* **Your task**
Quote each line exactly, from the line that contains "box-shadow: 0 4px" down to the last line of the listing, and no other lines.

*** Exercise materials ***

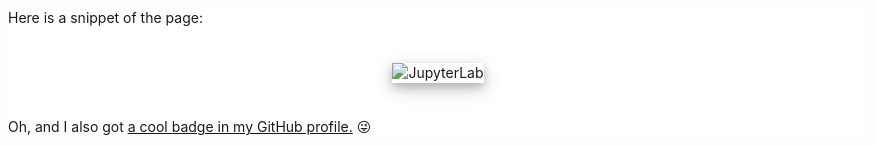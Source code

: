 Here is a snippet of the page:
<br/>
<br/>
<center>
<img src="{static}/images/result-doc.png" alt="JupyterLab" style="width:80%; box-shadow: 0 4px 8px 0 rgba(0, 0, 0, 0.2), 0 6px 20px 0 rgba(0, 0, 0, 0.19);">
</center>
<br/>

Oh, and I also got [a cool badge in my GitHub profile.](https://github.com/duarteocarmo) 😜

*** End of Exercise materials ***

* **Expected answer**
<img src="{static}/images/result-doc.png" alt="JupyterLab" style="width:80%; box-shadow: 0 4px 8px 0 rgba(0, 0, 0, 0.2), 0 6px 20px 0 rgba(0, 0, 0, 0.19);">
</center>
<br/>

Oh, and I also got [a cool badge in my GitHub profile.](https://github.com/duarteocarmo) 😜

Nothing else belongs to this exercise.